■ **Work item**:
Your copy should match the records below word for word and contain no pictures.

Start of Source material

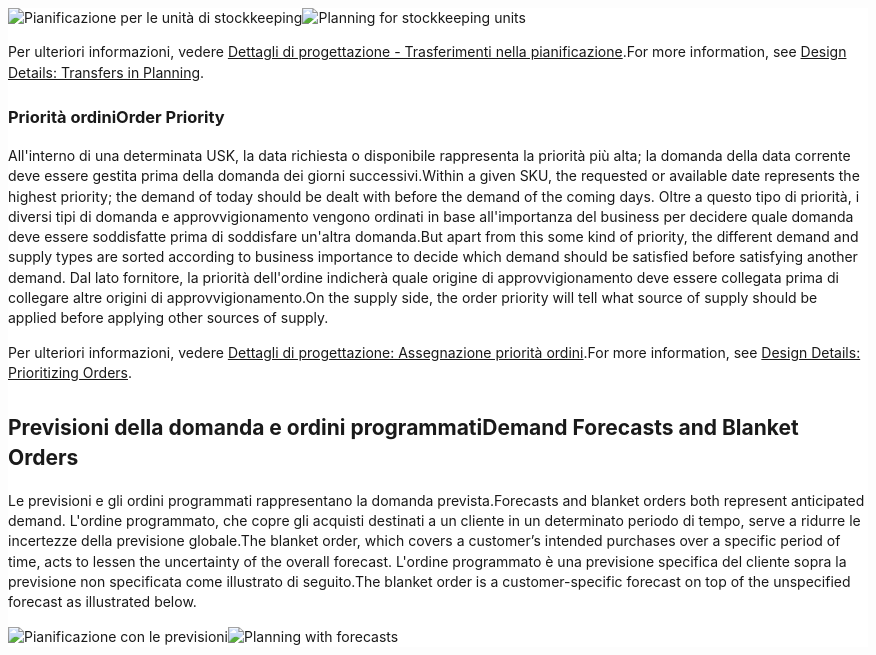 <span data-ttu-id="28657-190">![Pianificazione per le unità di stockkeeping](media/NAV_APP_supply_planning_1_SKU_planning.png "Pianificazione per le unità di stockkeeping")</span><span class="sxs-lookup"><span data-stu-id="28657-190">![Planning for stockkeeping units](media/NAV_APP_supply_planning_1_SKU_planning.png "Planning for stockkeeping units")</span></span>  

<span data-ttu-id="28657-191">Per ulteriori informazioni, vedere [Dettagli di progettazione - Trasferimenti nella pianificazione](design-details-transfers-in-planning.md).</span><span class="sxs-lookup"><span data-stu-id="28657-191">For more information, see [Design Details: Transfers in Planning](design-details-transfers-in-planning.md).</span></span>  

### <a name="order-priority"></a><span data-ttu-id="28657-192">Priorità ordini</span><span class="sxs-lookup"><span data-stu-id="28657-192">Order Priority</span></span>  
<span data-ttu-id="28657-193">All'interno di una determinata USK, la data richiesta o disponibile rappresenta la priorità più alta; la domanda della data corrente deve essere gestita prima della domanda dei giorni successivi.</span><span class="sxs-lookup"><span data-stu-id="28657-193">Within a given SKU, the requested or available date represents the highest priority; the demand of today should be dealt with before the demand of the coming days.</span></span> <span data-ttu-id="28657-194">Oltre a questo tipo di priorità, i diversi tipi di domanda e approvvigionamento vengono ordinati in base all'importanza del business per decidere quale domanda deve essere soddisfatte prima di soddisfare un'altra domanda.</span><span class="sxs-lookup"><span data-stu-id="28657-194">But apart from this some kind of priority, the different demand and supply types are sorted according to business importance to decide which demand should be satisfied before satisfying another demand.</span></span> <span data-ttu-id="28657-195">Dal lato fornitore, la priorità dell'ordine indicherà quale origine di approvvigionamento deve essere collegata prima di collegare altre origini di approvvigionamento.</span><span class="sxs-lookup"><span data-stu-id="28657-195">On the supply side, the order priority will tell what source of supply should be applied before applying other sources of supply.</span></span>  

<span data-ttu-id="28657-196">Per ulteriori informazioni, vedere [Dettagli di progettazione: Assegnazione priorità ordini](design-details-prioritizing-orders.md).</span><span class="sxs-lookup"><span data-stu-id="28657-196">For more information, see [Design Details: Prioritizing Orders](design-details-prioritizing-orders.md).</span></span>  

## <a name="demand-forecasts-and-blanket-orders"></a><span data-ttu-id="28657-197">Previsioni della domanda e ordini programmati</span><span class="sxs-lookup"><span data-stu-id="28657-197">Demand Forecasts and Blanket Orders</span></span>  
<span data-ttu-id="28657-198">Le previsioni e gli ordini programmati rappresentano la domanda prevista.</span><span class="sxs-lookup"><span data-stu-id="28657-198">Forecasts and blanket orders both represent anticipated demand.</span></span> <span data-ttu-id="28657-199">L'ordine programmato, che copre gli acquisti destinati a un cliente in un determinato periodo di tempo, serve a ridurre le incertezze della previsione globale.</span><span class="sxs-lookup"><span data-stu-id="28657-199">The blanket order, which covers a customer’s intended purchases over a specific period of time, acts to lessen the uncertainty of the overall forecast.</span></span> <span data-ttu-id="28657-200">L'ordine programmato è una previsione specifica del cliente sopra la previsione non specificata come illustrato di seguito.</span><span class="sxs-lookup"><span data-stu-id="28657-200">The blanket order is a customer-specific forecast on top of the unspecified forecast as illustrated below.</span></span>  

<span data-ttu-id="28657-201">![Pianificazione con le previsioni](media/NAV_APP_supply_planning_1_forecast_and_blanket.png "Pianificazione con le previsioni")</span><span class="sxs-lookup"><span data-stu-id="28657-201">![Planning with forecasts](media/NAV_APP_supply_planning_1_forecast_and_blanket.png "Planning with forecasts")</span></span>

End of Source material

■ **Task output**:
 <span data-ttu-id="28657-190">![Pianificazione per le unità di stockkeeping](media/NAV_APP_supply_planning_1_SKU_planning.png "Pianificazione per le unità di stockkeeping")</span><span class="sxs-lookup"><span data-stu-id="28657-190">![Planning for stockkeeping units](media/NAV_APP_supply_planning_1_SKU_planning.png "Planning for stockkeeping units")</span></span>  

<span data-ttu-id="28657-191">Per ulteriori informazioni, vedere [Dettagli di progettazione - Trasferimenti nella pianificazione](design-details-transfers-in-planning.md).</span><span class="sxs-lookup"><span data-stu-id="28657-191">For more information, see [Design Details: Transfers in Planning](design-details-transfers-in-planning.md).</span></span>  

### <a name="order-priority"></a><span data-ttu-id="28657-192">Priorità ordini</span><span class="sxs-lookup"><span data-stu-id="28657-192">Order Priority</span></span>  
<span data-ttu-id="28657-193">All'interno di una determinata USK, la data richiesta o disponibile rappresenta la priorità più alta; la domanda della data corrente deve essere gestita prima della domanda dei giorni successivi.</span><span class="sxs-lookup"><span data-stu-id="28657-193">Within a given SKU, the requested or available date represents the highest priority; the demand of today should be dealt with before the demand of the coming days.</span></span> <span data-ttu-id="28657-194">Oltre a questo tipo di priorità, i diversi tipi di domanda e approvvigionamento vengono ordinati in base all'importanza del business per decidere quale domanda deve essere soddisfatte prima di soddisfare un'altra domanda.</span><span class="sxs-lookup"><span data-stu-id="28657-194">But apart from this some kind of priority, the different demand and supply types are sorted according to business importance to decide which demand should be satisfied before satisfying another demand.</span></span> <span data-ttu-id="28657-195">Dal lato fornitore, la priorità dell'ordine indicherà quale origine di approvvigionamento deve essere collegata prima di collegare altre origini di approvvigionamento.</span><span class="sxs-lookup"><span data-stu-id="28657-195">On the supply side, the order priority will tell what source of supply should be applied before applying other sources of supply.</span></span>  

<span data-ttu-id="28657-196">Per ulteriori informazioni, vedere [Dettagli di progettazione: Assegnazione priorità ordini](design-details-prioritizing-orders.md).</span><span class="sxs-lookup"><span data-stu-id="28657-196">For more information, see [Design Details: Prioritizing Orders](design-details-prioritizing-orders.md).</span></span>  

## <a name="demand-forecasts-and-blanket-orders"></a><span data-ttu-id="28657-197">Previsioni della domanda e ordini programmati</span><span class="sxs-lookup"><span data-stu-id="28657-197">Demand Forecasts and Blanket Orders</span></span>  
<span data-ttu-id="28657-198">Le previsioni e gli ordini programmati rappresentano la domanda prevista.</span><span class="sxs-lookup"><span data-stu-id="28657-198">Forecasts and blanket orders both represent anticipated demand.</span></span> <span data-ttu-id="28657-199">L'ordine programmato, che copre gli acquisti destinati a un cliente in un determinato periodo di tempo, serve a ridurre le incertezze della previsione globale.</span><span class="sxs-lookup"><span data-stu-id="28657-199">The blanket order, which covers a customer’s intended purchases over a specific period of time, acts to lessen the uncertainty of the overall forecast.</span></span> <span data-ttu-id="28657-200">L'ordine programmato è una previsione specifica del cliente sopra la previsione non specificata come illustrato di seguito.</span><span class="sxs-lookup"><span data-stu-id="28657-200">The blanket order is a customer-specific forecast on top of the unspecified forecast as illustrated below.</span></span>  

<span data-ttu-id="28657-201">![Pianificazione con le previsioni](media/NAV_APP_supply_planning_1_forecast_and_blanket.png "Pianificazione con le previsioni")</span><span class="sxs-lookup"><span data-stu-id="28657-201">![Planning with forecasts](media/NAV_APP_supply_planning_1_forecast_and_blanket.png "Planning with forecasts")</span></span>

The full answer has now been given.